◆ **REQUIREMENT**: Below are records. Copy every line with "symmetry" in it.

====== DATA LISTING

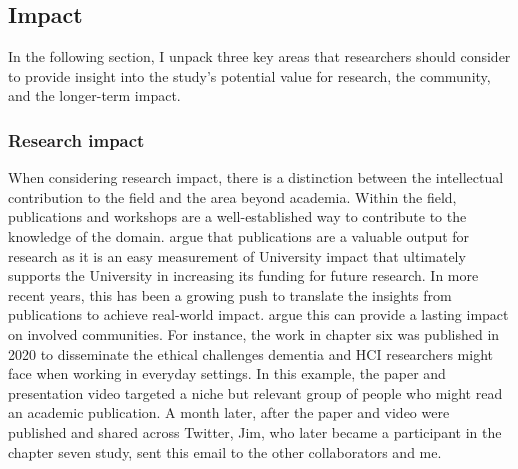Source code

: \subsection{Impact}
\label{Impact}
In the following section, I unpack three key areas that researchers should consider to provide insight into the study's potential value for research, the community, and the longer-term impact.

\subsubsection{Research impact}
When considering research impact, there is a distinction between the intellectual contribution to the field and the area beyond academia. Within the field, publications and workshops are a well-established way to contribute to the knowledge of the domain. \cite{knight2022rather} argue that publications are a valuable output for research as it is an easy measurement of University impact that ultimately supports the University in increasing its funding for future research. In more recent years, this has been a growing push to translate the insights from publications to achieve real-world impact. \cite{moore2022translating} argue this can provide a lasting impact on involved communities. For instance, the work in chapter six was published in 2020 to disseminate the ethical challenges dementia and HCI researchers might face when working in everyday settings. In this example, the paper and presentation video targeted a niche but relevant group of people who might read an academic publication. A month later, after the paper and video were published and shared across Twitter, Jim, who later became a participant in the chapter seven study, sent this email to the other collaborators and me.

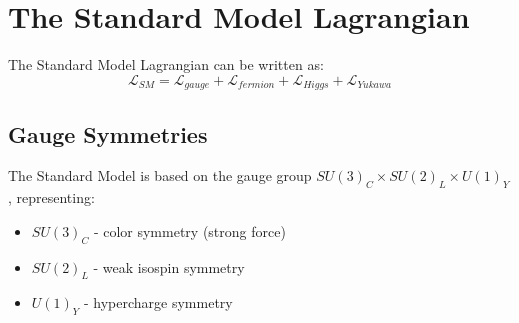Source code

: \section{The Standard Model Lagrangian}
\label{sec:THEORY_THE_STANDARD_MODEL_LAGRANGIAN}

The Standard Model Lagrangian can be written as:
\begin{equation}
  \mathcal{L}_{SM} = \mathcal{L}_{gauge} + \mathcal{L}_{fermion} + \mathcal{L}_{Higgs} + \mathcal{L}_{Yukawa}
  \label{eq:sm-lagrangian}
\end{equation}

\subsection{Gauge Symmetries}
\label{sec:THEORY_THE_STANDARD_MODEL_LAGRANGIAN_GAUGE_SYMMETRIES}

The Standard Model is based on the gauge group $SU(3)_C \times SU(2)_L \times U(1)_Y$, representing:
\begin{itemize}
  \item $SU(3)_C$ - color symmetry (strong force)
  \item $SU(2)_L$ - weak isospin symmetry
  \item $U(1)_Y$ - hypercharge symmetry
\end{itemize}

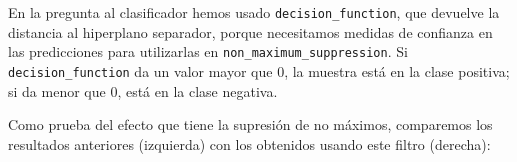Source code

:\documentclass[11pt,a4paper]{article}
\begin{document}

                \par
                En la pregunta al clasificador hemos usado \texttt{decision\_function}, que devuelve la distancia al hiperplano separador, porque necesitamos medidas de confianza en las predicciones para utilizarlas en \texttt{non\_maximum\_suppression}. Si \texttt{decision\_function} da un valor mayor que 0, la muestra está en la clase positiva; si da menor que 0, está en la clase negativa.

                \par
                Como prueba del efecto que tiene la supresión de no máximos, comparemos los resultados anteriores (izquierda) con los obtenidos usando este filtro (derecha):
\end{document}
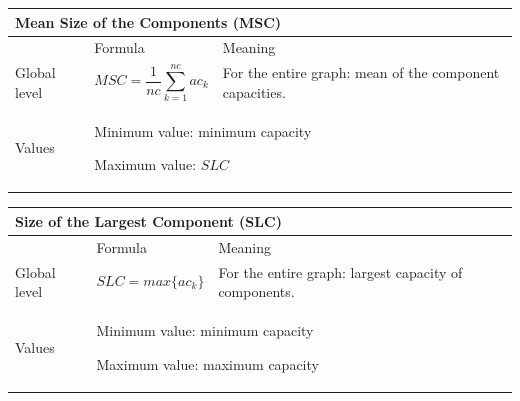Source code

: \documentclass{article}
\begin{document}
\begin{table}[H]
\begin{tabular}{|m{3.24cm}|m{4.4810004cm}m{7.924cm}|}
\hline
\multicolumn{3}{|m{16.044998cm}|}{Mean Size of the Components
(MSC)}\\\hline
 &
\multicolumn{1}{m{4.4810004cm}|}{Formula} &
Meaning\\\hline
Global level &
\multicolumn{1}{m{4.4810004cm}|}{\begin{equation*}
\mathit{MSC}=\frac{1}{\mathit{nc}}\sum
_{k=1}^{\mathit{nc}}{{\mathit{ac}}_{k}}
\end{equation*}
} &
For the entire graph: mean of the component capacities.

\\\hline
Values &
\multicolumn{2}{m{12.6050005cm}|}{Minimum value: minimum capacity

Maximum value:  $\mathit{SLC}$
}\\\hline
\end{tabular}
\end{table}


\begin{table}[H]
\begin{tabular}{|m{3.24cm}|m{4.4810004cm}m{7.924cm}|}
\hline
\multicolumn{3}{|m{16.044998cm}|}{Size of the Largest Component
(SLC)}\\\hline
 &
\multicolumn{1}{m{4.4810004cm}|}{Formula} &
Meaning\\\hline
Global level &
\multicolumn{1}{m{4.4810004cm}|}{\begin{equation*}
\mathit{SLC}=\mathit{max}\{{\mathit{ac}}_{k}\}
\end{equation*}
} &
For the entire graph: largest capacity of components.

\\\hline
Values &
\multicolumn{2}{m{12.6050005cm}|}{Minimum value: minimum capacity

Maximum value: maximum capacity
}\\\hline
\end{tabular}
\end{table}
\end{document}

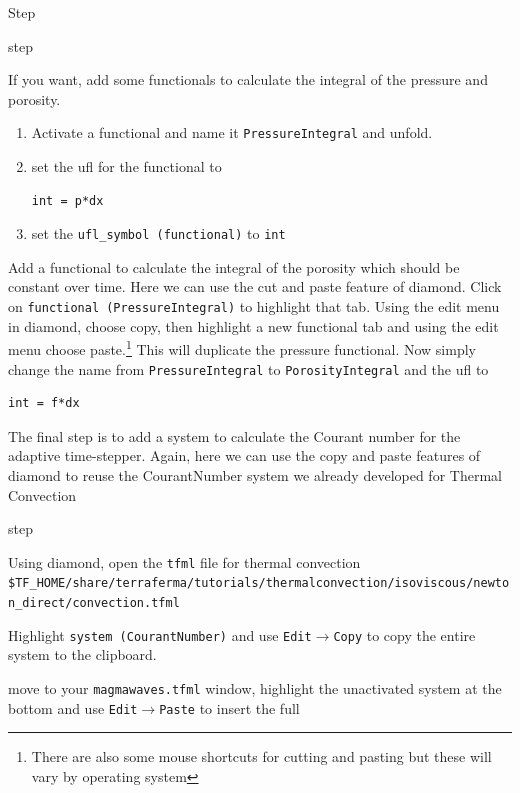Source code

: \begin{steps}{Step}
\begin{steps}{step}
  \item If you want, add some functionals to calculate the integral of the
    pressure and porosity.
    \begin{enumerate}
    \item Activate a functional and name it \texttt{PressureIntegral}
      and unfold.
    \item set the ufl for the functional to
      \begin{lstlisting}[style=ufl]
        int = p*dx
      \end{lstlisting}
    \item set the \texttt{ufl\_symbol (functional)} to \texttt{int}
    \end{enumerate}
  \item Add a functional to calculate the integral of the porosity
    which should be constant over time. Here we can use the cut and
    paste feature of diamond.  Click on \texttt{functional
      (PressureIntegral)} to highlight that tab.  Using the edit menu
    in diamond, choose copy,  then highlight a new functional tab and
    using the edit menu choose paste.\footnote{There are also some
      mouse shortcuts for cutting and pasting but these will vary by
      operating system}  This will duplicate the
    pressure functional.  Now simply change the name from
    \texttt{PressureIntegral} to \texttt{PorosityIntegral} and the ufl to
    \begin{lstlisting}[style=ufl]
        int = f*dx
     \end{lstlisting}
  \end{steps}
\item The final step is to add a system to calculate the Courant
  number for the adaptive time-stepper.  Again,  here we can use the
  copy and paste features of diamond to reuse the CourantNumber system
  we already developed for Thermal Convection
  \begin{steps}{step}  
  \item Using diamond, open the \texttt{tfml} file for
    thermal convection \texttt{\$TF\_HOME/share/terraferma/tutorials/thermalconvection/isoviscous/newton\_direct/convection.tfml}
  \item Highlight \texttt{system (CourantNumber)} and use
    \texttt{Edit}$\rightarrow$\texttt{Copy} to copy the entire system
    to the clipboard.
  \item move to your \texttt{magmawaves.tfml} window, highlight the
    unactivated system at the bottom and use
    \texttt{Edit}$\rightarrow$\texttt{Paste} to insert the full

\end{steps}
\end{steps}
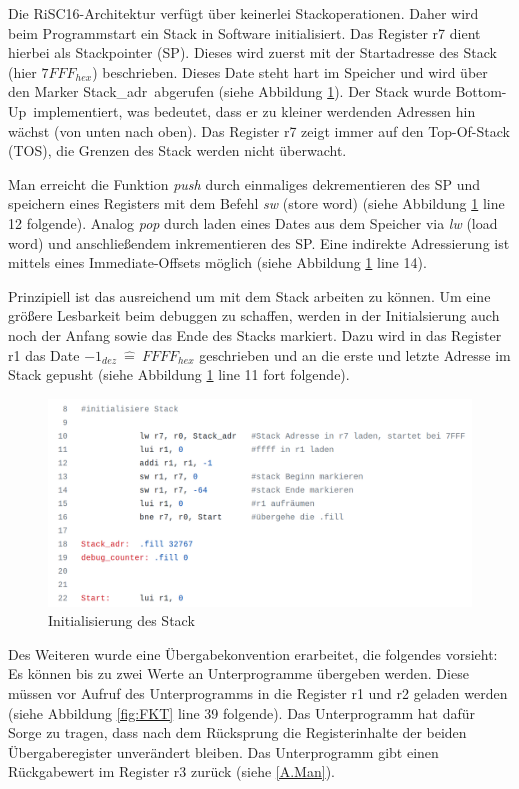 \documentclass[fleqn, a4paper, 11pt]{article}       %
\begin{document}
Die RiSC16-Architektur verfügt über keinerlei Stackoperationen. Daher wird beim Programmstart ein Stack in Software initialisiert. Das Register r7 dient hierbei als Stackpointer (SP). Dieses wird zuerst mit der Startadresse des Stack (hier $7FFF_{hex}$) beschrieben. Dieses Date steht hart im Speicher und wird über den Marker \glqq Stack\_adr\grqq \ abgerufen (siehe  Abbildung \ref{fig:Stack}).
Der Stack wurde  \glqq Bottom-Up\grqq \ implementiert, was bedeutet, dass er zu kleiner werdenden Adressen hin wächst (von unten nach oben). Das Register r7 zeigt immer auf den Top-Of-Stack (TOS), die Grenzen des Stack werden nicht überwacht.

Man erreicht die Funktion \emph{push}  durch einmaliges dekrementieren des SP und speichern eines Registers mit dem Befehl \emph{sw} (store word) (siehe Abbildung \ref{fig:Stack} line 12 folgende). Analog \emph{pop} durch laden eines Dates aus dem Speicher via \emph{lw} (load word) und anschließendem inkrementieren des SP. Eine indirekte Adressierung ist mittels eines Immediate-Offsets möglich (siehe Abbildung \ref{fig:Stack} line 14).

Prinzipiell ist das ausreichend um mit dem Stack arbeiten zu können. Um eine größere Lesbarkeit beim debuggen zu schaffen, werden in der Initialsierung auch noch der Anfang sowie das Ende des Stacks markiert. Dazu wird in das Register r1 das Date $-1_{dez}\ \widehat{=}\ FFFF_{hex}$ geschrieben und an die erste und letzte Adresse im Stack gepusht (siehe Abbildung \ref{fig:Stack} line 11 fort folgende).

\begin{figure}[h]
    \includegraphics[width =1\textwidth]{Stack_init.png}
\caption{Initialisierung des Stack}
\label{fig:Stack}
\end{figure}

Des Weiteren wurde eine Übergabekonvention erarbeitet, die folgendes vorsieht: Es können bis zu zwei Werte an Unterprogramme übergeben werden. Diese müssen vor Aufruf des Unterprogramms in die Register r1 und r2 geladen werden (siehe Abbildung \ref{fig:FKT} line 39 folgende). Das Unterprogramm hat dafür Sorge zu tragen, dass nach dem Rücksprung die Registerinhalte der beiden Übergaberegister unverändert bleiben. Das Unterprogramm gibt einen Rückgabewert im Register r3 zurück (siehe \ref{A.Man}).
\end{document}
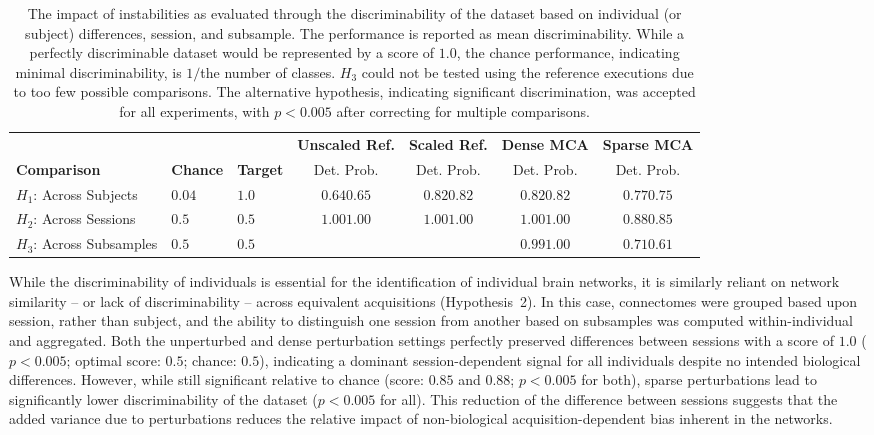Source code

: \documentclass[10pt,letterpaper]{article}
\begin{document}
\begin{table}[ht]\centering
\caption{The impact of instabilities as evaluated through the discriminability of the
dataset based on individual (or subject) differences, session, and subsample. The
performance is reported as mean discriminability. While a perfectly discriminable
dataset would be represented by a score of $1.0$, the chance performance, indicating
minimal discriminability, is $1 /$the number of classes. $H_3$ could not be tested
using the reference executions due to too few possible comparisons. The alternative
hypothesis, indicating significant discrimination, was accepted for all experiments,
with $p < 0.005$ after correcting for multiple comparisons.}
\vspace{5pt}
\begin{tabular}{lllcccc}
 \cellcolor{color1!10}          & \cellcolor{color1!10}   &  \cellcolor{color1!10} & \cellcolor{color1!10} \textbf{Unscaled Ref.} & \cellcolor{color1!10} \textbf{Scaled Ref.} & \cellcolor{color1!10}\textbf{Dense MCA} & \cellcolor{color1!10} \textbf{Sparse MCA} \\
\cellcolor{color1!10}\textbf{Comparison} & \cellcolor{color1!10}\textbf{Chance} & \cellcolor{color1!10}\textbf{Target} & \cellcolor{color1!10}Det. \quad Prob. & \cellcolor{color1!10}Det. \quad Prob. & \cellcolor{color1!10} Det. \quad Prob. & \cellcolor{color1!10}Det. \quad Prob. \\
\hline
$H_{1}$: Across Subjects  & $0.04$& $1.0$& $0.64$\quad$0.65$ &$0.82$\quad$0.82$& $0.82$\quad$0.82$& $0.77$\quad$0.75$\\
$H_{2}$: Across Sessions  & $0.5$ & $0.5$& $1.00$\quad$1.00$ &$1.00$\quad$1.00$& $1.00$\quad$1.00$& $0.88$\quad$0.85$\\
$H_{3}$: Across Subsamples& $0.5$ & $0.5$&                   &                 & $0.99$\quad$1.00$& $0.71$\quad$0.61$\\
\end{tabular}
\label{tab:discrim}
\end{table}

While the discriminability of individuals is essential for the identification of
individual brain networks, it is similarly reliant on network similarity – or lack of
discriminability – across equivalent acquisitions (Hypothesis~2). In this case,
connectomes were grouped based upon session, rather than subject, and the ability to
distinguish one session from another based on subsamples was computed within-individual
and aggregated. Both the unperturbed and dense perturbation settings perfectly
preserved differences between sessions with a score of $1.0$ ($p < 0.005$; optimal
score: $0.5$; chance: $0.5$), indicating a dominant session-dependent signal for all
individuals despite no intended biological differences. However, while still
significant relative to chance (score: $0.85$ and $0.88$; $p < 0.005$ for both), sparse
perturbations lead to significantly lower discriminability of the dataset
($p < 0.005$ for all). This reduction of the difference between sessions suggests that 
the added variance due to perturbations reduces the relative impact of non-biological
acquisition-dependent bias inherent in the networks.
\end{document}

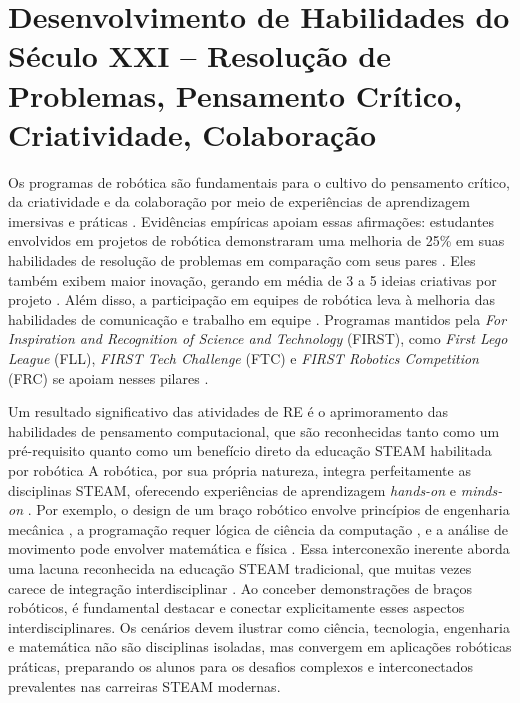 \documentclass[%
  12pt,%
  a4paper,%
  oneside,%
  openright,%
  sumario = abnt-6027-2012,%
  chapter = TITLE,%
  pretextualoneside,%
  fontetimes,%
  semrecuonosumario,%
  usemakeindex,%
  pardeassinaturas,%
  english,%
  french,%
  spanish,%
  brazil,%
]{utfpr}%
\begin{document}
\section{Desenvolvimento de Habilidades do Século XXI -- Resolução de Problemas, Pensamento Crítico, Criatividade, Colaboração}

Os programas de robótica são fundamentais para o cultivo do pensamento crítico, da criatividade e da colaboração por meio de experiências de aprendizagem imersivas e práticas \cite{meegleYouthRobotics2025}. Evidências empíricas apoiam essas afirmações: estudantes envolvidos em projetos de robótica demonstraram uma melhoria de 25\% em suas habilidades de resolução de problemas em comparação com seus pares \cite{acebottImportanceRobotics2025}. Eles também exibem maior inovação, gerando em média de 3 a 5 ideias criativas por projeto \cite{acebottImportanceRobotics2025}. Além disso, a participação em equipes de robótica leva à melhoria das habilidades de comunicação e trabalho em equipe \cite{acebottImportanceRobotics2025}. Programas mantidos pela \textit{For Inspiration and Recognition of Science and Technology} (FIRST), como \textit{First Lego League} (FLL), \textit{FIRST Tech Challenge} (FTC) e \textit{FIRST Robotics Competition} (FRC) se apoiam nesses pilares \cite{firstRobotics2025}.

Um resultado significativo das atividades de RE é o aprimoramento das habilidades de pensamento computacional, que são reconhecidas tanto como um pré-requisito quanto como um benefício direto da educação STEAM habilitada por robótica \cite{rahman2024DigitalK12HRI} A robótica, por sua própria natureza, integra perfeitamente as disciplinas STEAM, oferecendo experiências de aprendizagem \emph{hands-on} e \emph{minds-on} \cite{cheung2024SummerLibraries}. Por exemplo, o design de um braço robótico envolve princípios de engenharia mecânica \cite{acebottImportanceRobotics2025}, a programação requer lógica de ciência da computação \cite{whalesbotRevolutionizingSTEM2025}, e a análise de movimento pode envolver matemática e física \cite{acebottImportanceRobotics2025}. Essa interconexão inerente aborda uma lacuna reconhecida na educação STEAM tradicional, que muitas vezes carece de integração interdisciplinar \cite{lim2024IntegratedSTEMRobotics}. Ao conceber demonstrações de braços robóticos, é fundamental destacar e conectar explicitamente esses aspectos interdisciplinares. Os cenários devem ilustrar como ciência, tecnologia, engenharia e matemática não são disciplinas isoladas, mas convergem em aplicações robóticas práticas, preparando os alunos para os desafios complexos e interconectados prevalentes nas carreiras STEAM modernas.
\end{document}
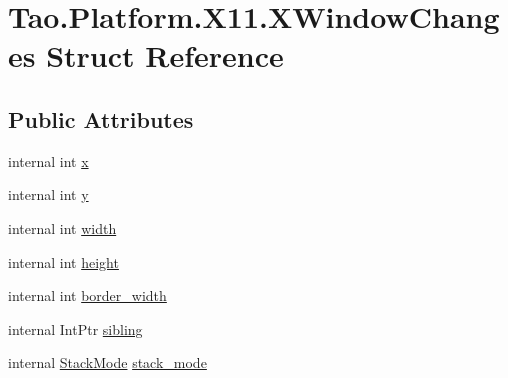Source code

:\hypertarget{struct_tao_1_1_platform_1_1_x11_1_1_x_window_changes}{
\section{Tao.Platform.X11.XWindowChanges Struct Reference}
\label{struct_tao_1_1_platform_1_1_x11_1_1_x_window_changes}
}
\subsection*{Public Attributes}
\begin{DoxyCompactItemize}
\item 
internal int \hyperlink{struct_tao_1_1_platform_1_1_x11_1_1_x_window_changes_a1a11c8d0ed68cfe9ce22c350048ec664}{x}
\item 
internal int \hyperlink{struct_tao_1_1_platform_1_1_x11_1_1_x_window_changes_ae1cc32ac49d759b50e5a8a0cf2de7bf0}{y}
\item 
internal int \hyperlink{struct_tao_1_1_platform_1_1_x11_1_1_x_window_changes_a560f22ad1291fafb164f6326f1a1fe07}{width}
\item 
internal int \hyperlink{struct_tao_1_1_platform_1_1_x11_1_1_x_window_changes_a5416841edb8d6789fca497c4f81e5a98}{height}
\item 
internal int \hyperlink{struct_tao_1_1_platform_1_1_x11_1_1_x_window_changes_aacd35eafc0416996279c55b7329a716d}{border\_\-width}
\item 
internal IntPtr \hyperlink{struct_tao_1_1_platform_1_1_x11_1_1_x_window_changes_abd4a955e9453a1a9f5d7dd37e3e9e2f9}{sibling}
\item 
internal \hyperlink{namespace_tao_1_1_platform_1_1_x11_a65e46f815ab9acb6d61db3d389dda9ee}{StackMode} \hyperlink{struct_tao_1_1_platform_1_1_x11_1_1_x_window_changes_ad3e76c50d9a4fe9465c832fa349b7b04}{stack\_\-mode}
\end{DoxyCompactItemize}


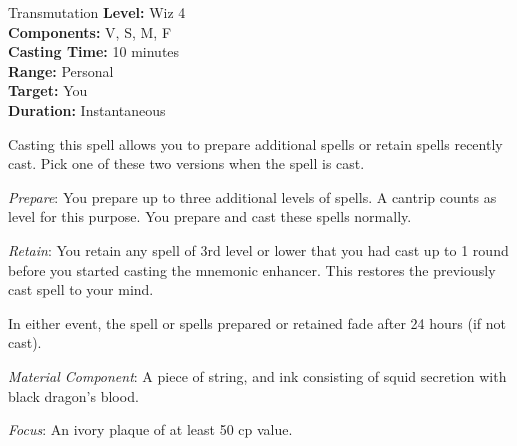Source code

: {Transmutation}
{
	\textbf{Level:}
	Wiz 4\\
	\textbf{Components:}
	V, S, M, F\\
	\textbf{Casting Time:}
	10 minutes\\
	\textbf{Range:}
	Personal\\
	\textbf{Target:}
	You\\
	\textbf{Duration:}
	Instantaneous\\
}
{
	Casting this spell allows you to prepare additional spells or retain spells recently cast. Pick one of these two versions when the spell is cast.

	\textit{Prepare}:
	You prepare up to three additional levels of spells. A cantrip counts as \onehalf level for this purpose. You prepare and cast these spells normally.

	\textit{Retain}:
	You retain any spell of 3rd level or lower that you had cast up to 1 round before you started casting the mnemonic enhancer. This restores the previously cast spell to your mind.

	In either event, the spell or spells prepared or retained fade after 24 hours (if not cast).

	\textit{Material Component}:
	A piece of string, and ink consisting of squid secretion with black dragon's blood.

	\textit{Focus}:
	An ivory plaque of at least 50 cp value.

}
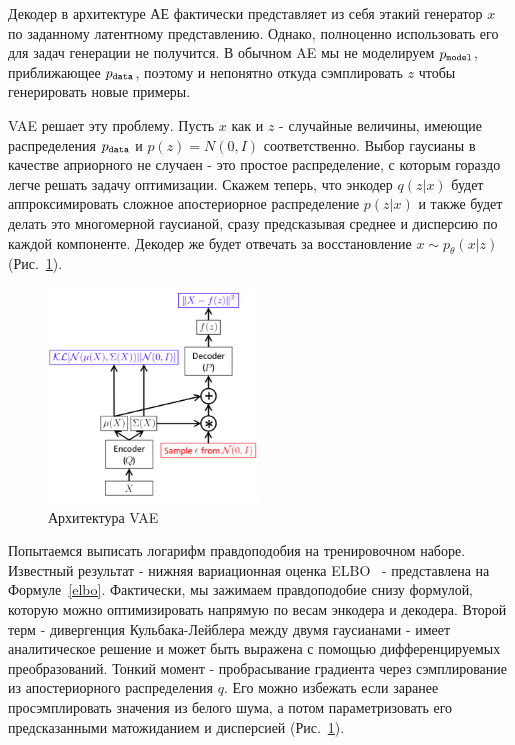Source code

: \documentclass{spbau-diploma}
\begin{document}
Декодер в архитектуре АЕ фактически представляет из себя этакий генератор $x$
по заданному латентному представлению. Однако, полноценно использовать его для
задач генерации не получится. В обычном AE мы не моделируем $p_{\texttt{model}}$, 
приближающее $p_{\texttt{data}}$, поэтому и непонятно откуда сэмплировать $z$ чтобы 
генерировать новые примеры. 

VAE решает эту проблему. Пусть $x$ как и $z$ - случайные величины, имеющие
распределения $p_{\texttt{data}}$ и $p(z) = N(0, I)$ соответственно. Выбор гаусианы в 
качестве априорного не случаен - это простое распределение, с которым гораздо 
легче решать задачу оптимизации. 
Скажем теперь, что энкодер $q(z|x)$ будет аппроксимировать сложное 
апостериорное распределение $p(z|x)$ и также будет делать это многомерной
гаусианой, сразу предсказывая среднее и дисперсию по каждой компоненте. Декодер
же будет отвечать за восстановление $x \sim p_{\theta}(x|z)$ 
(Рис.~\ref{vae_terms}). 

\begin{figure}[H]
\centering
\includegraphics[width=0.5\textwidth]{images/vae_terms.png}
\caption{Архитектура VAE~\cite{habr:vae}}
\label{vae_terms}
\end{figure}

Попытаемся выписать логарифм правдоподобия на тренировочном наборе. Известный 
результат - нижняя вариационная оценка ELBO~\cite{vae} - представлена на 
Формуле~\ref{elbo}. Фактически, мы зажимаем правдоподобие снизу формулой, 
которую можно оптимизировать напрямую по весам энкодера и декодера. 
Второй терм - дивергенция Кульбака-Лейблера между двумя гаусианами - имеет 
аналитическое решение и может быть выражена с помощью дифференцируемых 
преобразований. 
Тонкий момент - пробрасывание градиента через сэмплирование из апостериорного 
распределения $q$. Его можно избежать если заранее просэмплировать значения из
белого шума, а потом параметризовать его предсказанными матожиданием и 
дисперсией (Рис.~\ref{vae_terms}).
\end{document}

============

◆ **TASK RESPONSE**:
  \item $SU(3)_C$ - color symmetry (strong force)
  \item $SU(2)_L$ - weak isospin symmetry
  \item $U(1)_Y$ - hypercharge symmetry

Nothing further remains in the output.